### Collected data
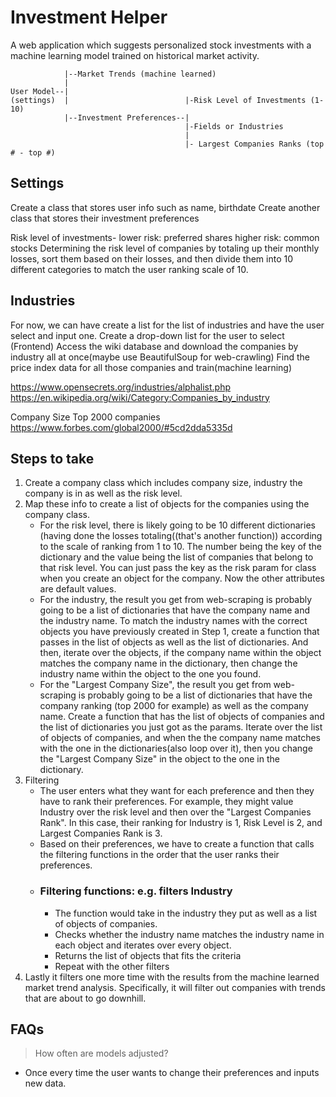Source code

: # Investment Helper
A web application which suggests personalized stock investments with a machine learning model trained on historical market activity.


```
            |--Market Trends (machine learned)
            |
User Model--|
(settings)  |                          |-Risk Level of Investments (1-10)
            |--Investment Preferences--|
                                       |-Fields or Industries
                                       |
                                       |- Largest Companies Ranks (top # - top #)
```

## Settings
Create a class that stores user info such as name, birthdate
Create another class that stores their investment preferences

Risk level of investments-
lower risk: preferred shares
higher risk: common stocks
Determining the risk level of companies by totaling up their monthly losses, sort them based on their losses, and then divide them into 10 different categories to match the user ranking scale of 10.


## Industries
For now, we can have create a list for the list of industries and have the user select and input one.
Create a drop-down list for the user to select (Frontend)
Access the wiki database and download the companies by industry all at once(maybe use BeautifulSoup for web-crawling)
Find the price index data for all those companies and train(machine learning)

https://www.opensecrets.org/industries/alphalist.php
https://en.wikipedia.org/wiki/Category:Companies_by_industry

Company Size
Top 2000 companies
https://www.forbes.com/global2000/#5cd2dda5335d

## Steps to take
1. Create a company class which includes company size, industry the company is in as well as the risk level.
2. Map these info to create a list of objects for the companies using the company class.
    - For the risk level, there is likely going to be 10 different dictionaries (having done the losses totaling((that's another function)) according to the scale of ranking from 1 to 10. The number being the key of the dictionary and the value being the list of companies that belong to that risk level. You can just pass the key as the risk param for class when you create an object for the company. Now the other attributes are default values.
    - For the industry, the result you get from web-scraping is probably going to be a list of dictionaries that have the company name and the industry name. To match the industry names with the correct objects you have previously created in Step 1, create a function that passes in the list of objects as well as the list of dictionaries. And then, iterate over the objects, if the company name within the object matches the company name in the dictionary, then change the industry name within the object to the one you found.
    - For the "Largest Company Size", the result you get from web-scraping is probably going to be a list of dictionaries that have the company ranking (top 2000 for example) as well as the company name. Create a function that has the list of objects of companies and the list of dictionaries you just got as the params. Iterate over the list of objects of companies, and when the the company name matches with the one in the dictionaries(also loop over it), then you change the "Largest Company Size" in the object to the one in the dictionary.
3. Filtering
    - The user enters what they want for each preference and then they have to rank their preferences. For example, they might value Industry over the risk level and then over the "Largest Companies Rank". In this case, their ranking for Industry is 1, Risk Level is 2, and Largest Companies Rank is 3.
    - Based on their preferences, we have to create a function that calls the filtering functions in the order that the user ranks their preferences.
    - ### Filtering functions: e.g. filters Industry
        - The function would take in the industry they put as well as a list of objects of companies.
        - Checks whether the industry name matches the industry name in each object and iterates over every object.
        - Returns the list of objects that fits the criteria  
        - Repeat with the other filters
4. Lastly it filters one more time with the results from the machine learned market trend analysis. Specifically, it will filter out companies with trends that are about to go downhill.

## FAQs
> How often are models adjusted?

- Once every time the user wants to change their preferences and inputs new data.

### BRIEF
Give every line of the records above again, exactly, and omit the pictures.

### ANSWER SECTION
Source code

: # Investment Helper
A web application which suggests personalized stock investments with a machine learning model trained on historical market activity.


```
            |--Market Trends (machine learned)
            |
User Model--|
(settings)  |                          |-Risk Level of Investments (1-10)
            |--Investment Preferences--|
                                       |-Fields or Industries
                                       |
                                       |- Largest Companies Ranks (top # - top #)
```

## Settings
Create a class that stores user info such as name, birthdate
Create another class that stores their investment preferences

Risk level of investments-
lower risk: preferred shares
higher risk: common stocks
Determining the risk level of companies by totaling up their monthly losses, sort them based on their losses, and then divide them into 10 different categories to match the user ranking scale of 10.


## Industries
For now, we can have create a list for the list of industries and have the user select and input one.
Create a drop-down list for the user to select (Frontend)
Access the wiki database and download the companies by industry all at once(maybe use BeautifulSoup for web-crawling)
Find the price index data for all those companies and train(machine learning)

https://www.opensecrets.org/industries/alphalist.php
https://en.wikipedia.org/wiki/Category:Companies_by_industry

Company Size
Top 2000 companies
https://www.forbes.com/global2000/#5cd2dda5335d

## Steps to take
1. Create a company class which includes company size, industry the company is in as well as the risk level.
2. Map these info to create a list of objects for the companies using the company class.
    - For the risk level, there is likely going to be 10 different dictionaries (having done the losses totaling((that's another function)) according to the scale of ranking from 1 to 10. The number being the key of the dictionary and the value being the list of companies that belong to that risk level. You can just pass the key as the risk param for class when you create an object for the company. Now the other attributes are default values.
    - For the industry, the result you get from web-scraping is probably going to be a list of dictionaries that have the company name and the industry name. To match the industry names with the correct objects you have previously created in Step 1, create a function that passes in the list of objects as well as the list of dictionaries. And then, iterate over the objects, if the company name within the object matches the company name in the dictionary, then change the industry name within the object to the one you found.
    - For the "Largest Company Size", the result you get from web-scraping is probably going to be a list of dictionaries that have the company ranking (top 2000 for example) as well as the company name. Create a function that has the list of objects of companies and the list of dictionaries you just got as the params. Iterate over the list of objects of companies, and when the the company name matches with the one in the dictionaries(also loop over it), then you change the "Largest Company Size" in the object to the one in the dictionary.
3. Filtering
    - The user enters what they want for each preference and then they have to rank their preferences. For example, they might value Industry over the risk level and then over the "Largest Companies Rank". In this case, their ranking for Industry is 1, Risk Level is 2, and Largest Companies Rank is 3.
    - Based on their preferences, we have to create a function that calls the filtering functions in the order that the user ranks their preferences.
    - ### Filtering functions: e.g. filters Industry
        - The function would take in the industry they put as well as a list of objects of companies.
        - Checks whether the industry name matches the industry name in each object and iterates over every object.
        - Returns the list of objects that fits the criteria  
        - Repeat with the other filters
4. Lastly it filters one more time with the results from the machine learned market trend analysis. Specifically, it will filter out companies with trends that are about to go downhill.

## FAQs
> How often are models adjusted?

- Once every time the user wants to change their preferences and inputs new data.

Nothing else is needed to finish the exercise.